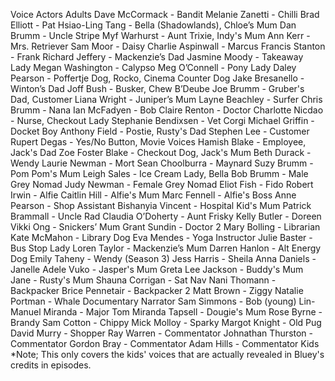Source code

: Voice Actors
Adults
Dave McCormack - Bandit
Melanie Zanetti - Chilli
Brad Elliott - Pat
Hsiao-Ling Tang - Bella (Shadowlands), Chloe’s Mum
Dan Brumm - Uncle Stripe
Myf Warhurst - Aunt Trixie, Indy's Mum
Ann Kerr - Mrs. Retriever
Sam Moor - Daisy
Charlie Aspinwall - Marcus
Francis Stanton - Frank
Richard Jeffery - Mackenzie’s Dad
Jasmine Moody - Takeaway Lady
Megan Washington - Calypso
Meg O’Connell - Pony Lady
Daley Pearson - Poffertje Dog, Rocko, Cinema Counter Dog
Jake Bresanello - Winton’s Dad
Joff Bush - Busker, Chew B’Deube
Joe Brumm - Gruber's Dad, Customer
Liana Wright - Juniper’s Mum
Layne Beachley - Surfer
Chris Brumm - Nana
Ian McFadyen - Bob
Claire Renton - Doctor
Charlotte Nicdao - Nurse, Checkout Lady
Stephanie Bendixsen - Vet Corgi
Michael Griffin - Docket Boy
Anthony Field - Postie, Rusty's Dad
Stephen Lee - Customer
Rupert Degas - Yes/No Button, Movie Voices
Hamish Blake - Employee, Jack's Dad
Zoe Foster Blake - Checkout Dog, Jack's Mum
Beth Durack - Wendy
Laurie Newman - Mort
Sean Choolburra - Maynard
Suzy Brumm - Pom Pom's Mum
Leigh Sales - Ice Cream Lady, Bella
Bob Brumm - Male Grey Nomad
Judy Newman - Female Grey Nomad
Eliot Fish - Fido
Robert Irwin - Alfie
Caitlin Hill - Alfie's Mum
Marc Fennell - Alfie's Boss
Anne Pearson - Shop Assistant
Bishanyia Vincent - Hospital Kid's Mum
Patrick Brammall - Uncle Rad
Claudia O’Doherty - Aunt Frisky
Kelly Butler - Doreen
Vikki Ong - Snickers’ Mum
Grant Sundin - Doctor 2
Mary Bolling - Librarian
Kate McMahon - Library Dog
Eva Mendes - Yoga Instructor
Julie Baster - Bus Stop Lady
Loren Taylor - Mackenzie’s Mum
Darren Hanlon - Alt Energy Dog
Emily Taheny - Wendy (Season 3)
Jess Harris - Sheila
Anna Daniels - Janelle
Adele Vuko - Jasper's Mum
Greta Lee Jackson - Buddy's Mum
Jane - Rusty's Mum
Shauna Corrigan - Sat Nav
Nani Thomann - Backpacker
Brice Pennetair - Backpacker 2
Matt Brown - Ziggy
Natalie Portman - Whale Documentary Narrator
Sam Simmons - Bob (young)
Lin-Manuel Miranda - Major Tom
Miranda Tapsell - Dougie's Mum
Rose Byrne - Brandy
Sam Cotton - Chippy
Mick Molloy - Sparky
Margot Knight - Old Pug
David Murry - Shopper
Ray Warren - Commentator
Johnathan Thurston - Commentator
Gordon Bray - Commentator
Adam Hills - Commentator
Kids
\*Note; This only covers the kids' voices that are actually revealed in Bluey's credits in episodes.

» **Problem**
Starting at the first line of the entries, restate word for word everything through the line that holds "Richard Jeffery - Mackenzie’s Dad", both ends included, but omit any pictures.

» **Exercise answer**
Source code

: Voice Actors
Adults
Dave McCormack - Bandit
Melanie Zanetti - Chilli
Brad Elliott - Pat
Hsiao-Ling Tang - Bella (Shadowlands), Chloe’s Mum
Dan Brumm - Uncle Stripe
Myf Warhurst - Aunt Trixie, Indy's Mum
Ann Kerr - Mrs. Retriever
Sam Moor - Daisy
Charlie Aspinwall - Marcus
Francis Stanton - Frank
Richard Jeffery - Mackenzie’s Dad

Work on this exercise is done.